10. System Design: Spell Checker

Scenario: Build a spell checker that suggests corrections and segmentations.

Components:

  1. Error Model: Probability of typing x when you meant y (Edit Distance).
  2. Language Model: Probability of word sequence (N-grams or LSTM/Transformer).
  3. Candidate Generator:
    • Generate candidates within edit distance 1 or 2.
    • Generate segmentation candidates (Word Break).
  4. Ranker:
    • Score = $\log P(\text{Error}) + \log P(\text{Language})$.
    • Return top-k.

Optimization:

  • Bloom Filter: Quickly check if a word exists in the dictionary before expensive lookup.
  • SymSpell: Pre-generate all deletions of dictionary words for fast lookup.

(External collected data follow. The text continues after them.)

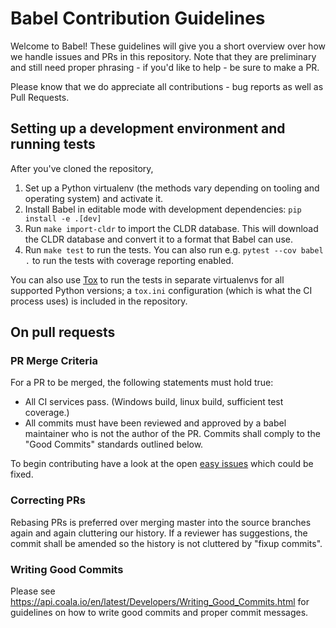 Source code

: # Babel Contribution Guidelines

Welcome to Babel! These guidelines will give you a short overview over how we
handle issues and PRs in this repository. Note that they are preliminary and
still need proper phrasing - if you'd like to help - be sure to make a PR.

Please know that we do appreciate all contributions - bug reports as well as
Pull Requests.

## Setting up a development environment and running tests

After you've cloned the repository,

1. Set up a Python virtualenv (the methods vary depending on tooling and operating system)
  and activate it.
2. Install Babel in editable mode with development dependencies: `pip install -e .[dev]`
3. Run `make import-cldr` to import the CLDR database.
  This will download the CLDR database and convert it to a format that Babel can use.
4. Run `make test` to run the tests. You can also run e.g. `pytest --cov babel .` to
   run the tests with coverage reporting enabled.

You can also use [Tox][tox] to run the tests in separate virtualenvs
for all supported Python versions; a `tox.ini` configuration (which is what the CI process
uses) is included in the repository.

## On pull requests

### PR Merge Criteria

For a PR to be merged, the following statements must hold true:

- All CI services pass. (Windows build, linux build, sufficient test coverage.)
- All commits must have been reviewed and approved by a babel maintainer who is
  not the author of the PR. Commits shall comply to the "Good Commits" standards
  outlined below.

To begin contributing have a look at the open [easy issues](https://github.com/python-babel/babel/issues?q=is%3Aopen+is%3Aissue+label%3Adifficulty%2Flow)
which could be fixed.

### Correcting PRs

Rebasing PRs is preferred over merging master into the source branches again
and again cluttering our history. If a reviewer has suggestions, the commit
shall be amended so the history is not cluttered by "fixup commits".

### Writing Good Commits

Please see
https://api.coala.io/en/latest/Developers/Writing_Good_Commits.html
for guidelines on how to write good commits and proper commit messages.

[tox]: https://tox.wiki/en/latest/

11. Deep Dive: Maximum Word Break (Max Match)

Sometimes we don’t care about any valid segmentation, but the one with the longest words (Max Match) or most words.

Max Match Algorithm (Greedy):

  • Start at index 0.
  • Find the longest word in dictionary starting at 0.
  • Move index.
  • Pros: Very fast $O(N)$.
  • Cons: Fails on “thetable” -> “theta” “ble” (if “theta” and “ble” are words, but “table” is better).
  • Use Case: Chinese/Japanese tokenization baselines.

  • Use Case: Chinese/Japanese tokenization baselines.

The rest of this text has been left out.